──────── Source information

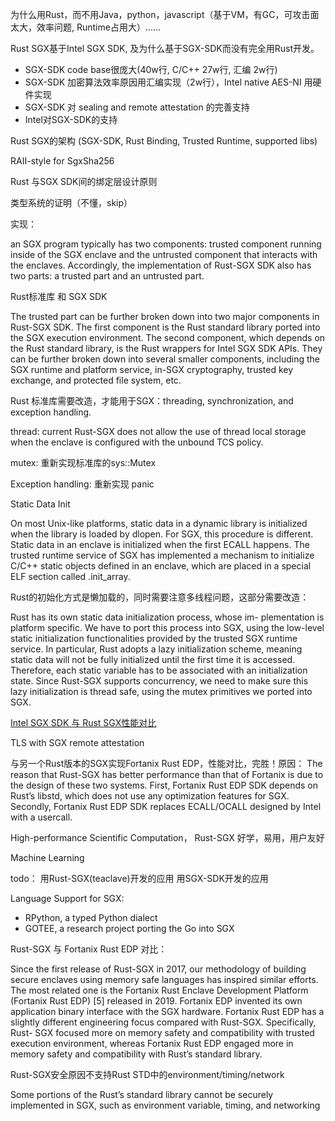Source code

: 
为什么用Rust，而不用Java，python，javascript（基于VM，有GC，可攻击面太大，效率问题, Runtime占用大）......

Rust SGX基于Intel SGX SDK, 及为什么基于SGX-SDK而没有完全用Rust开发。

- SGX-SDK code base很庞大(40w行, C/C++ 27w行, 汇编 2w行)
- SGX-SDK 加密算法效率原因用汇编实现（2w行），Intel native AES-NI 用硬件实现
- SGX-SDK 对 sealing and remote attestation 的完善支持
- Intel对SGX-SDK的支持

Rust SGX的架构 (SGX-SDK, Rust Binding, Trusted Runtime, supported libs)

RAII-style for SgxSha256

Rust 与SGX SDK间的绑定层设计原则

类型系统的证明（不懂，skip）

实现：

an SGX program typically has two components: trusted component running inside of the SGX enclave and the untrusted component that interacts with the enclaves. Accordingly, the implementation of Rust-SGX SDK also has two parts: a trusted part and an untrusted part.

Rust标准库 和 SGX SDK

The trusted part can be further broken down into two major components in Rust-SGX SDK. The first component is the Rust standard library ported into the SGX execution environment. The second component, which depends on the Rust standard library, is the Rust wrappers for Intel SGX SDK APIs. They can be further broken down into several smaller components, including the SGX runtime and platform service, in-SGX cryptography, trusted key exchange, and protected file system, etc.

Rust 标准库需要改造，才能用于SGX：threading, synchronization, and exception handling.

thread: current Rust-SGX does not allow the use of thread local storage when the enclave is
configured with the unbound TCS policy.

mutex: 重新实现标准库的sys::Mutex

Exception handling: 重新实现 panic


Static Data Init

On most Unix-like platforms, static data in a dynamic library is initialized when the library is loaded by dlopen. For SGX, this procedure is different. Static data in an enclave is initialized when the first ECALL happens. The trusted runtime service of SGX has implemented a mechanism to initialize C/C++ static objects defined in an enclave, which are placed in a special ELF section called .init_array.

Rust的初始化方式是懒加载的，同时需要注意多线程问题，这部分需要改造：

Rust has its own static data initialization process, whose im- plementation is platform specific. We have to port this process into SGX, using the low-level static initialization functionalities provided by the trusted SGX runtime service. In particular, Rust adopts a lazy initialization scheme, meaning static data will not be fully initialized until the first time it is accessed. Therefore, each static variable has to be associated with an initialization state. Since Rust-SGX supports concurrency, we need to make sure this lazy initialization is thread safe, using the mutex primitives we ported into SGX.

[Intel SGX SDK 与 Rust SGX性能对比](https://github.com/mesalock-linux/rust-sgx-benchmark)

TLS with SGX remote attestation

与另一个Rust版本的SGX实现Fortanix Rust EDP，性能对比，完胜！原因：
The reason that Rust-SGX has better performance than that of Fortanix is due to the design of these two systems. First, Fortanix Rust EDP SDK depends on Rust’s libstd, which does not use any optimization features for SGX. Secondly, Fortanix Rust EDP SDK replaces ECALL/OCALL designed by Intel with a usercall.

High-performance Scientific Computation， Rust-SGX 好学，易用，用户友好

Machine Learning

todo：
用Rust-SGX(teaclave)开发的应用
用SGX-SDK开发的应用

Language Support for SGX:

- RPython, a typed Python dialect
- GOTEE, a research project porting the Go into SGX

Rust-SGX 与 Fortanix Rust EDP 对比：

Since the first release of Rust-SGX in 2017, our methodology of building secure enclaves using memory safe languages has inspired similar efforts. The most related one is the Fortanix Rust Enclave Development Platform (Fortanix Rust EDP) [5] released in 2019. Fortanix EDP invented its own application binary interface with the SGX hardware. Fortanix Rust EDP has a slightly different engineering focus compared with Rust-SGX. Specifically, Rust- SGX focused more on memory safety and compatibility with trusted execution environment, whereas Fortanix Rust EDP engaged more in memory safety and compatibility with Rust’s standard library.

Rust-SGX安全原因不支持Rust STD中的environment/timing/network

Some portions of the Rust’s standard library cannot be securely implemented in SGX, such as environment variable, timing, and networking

────────────────

Task goal:
Could you reproduce exactly the lines of the entries above, from the one with "RAII-style for SgxSha256" through the one with "Rust 标准库需要改造，才能用于SGX：threading, synchronization, and", and nothing else?

Answer space:
RAII-style for SgxSha256

Rust 与SGX SDK间的绑定层设计原则

类型系统的证明（不懂，skip）

实现：

an SGX program typically has two components: trusted component running inside of the SGX enclave and the untrusted component that interacts with the enclaves. Accordingly, the implementation of Rust-SGX SDK also has two parts: a trusted part and an untrusted part.

Rust标准库 和 SGX SDK

The trusted part can be further broken down into two major components in Rust-SGX SDK. The first component is the Rust standard library ported into the SGX execution environment. The second component, which depends on the Rust standard library, is the Rust wrappers for Intel SGX SDK APIs. They can be further broken down into several smaller components, including the SGX runtime and platform service, in-SGX cryptography, trusted key exchange, and protected file system, etc.

Rust 标准库需要改造，才能用于SGX：threading, synchronization, and exception handling.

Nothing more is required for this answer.